Description
Poetry. Social Criticism. This collection begins in the shadow of a shuttered asylum, but we realize quickly that the asylum of Joseph Reich's vision is very much open for business and we are the inmates! Reich is both a poet and a social worker, and while the line between those two professions has always been blurred in his work, here more directly than ever he applies his diagnostic skills to the waking, walking psychosis of life in modern-day America. But for all the social worker's insights, this is foremost the work of a poet, and as such it is all about the language, which is as frenetic and fragmented as the world Reich portrays, at times running on in breathless hallucinatory streams of consciousness, at others as staccato (and puncturing) as an Uzi.
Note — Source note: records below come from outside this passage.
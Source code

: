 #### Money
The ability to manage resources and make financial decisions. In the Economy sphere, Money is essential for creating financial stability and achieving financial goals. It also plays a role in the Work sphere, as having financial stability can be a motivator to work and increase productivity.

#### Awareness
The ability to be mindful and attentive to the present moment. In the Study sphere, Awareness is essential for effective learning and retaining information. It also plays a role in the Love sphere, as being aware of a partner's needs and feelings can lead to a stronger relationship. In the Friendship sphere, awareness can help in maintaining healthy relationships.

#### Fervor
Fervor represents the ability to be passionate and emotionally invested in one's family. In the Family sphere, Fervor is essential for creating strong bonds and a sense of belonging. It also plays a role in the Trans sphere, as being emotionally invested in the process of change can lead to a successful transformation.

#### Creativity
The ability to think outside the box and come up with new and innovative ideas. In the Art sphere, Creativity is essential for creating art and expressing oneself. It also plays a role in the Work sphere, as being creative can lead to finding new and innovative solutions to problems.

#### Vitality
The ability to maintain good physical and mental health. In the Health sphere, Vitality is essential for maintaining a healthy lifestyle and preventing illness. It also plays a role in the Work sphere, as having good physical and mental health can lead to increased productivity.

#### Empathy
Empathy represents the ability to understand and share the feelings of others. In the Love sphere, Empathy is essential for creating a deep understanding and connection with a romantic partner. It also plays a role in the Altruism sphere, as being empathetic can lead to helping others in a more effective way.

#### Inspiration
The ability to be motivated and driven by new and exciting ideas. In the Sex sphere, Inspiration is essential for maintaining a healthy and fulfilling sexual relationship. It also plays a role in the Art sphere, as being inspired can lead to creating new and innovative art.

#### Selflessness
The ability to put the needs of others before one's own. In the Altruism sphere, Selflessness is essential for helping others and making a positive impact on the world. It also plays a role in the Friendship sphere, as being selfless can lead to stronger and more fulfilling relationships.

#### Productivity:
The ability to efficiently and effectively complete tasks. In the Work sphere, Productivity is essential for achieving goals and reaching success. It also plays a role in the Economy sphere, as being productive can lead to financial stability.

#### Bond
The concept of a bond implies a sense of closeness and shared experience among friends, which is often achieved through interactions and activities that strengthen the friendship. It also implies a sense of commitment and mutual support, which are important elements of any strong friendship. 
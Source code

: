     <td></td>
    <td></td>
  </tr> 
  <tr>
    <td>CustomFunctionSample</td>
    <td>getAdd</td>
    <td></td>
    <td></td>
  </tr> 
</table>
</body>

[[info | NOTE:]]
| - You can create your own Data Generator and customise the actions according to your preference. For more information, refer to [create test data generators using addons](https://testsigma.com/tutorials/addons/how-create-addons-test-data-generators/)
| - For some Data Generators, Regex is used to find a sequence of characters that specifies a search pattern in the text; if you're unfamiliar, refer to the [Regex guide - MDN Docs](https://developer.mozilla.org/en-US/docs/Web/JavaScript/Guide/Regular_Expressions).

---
Call it gonzo, call it neo-Beat, call it a latter-day Howl—by any name, this is poetry, deftly and dramatically suited to its time.
Author Bio
Joseph D. Reich is a social worker and displaced New Yorker who lives with his wife and eleven-year-old son up in the high mountains of Vermont. He has appeared in a wide variety of eclectic literary journals both here and abroad, been nominated six times for The Pushcart Prize, and is the author of numerous books of poetry and cultural studies including Drugstore Sushi (Thunderclap Press), TAKING THE FIFTH AND RUNNING WITH IT (Broadstone Books) and Connecting the Dots to Shangrila (Fomite Press).